LOS ANGELES, 4 December 2025 — Warner Bros. Discovery is reportedly in discussions about licensing its Batman intellectual-property to theme-park operator Universal Destinations & Experiences, a move that could bring Gotham-City-centric attractions into Universal’s global parks portfolio.
The discussions are part of Warner Bros. Discovery’s broader strategy to monetise its DC Comics brands via attraction licensing, while Universal Parks seeks to deepen its blockbuster IP payload across its global resorts, from Orlando and Hollywood to Asia-Pacific outposts.

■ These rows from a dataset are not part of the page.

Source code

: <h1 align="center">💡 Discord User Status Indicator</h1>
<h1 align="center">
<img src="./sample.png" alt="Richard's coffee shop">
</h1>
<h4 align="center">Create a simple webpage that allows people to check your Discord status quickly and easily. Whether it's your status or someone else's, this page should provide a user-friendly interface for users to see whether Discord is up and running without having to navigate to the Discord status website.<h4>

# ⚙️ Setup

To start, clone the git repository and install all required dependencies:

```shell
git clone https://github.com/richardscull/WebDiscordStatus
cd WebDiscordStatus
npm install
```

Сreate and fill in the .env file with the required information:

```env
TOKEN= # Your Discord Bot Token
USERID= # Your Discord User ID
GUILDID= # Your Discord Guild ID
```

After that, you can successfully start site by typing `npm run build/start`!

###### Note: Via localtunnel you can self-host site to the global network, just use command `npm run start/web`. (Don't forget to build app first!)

Key Details & Strategic Rationale
- Warner Bros. currently licenses its DC characters (including Batman, Superman and Wonder Woman) to various theme-park operators such as Six Flags.
- By licensing Batman rides (and potentially a Gotham-themed land) to Universal, Warner Bros. can open new revenue streams, reduce capital-exposure for its studio business and fully tap its theme-park IP value.
- For Universal Parks, gaining access to Batman provides a compelling draw for visitors, especially in markets where DC may have under-leveraged its fanbase. It complements Universal’s existing library of major franchise experiences.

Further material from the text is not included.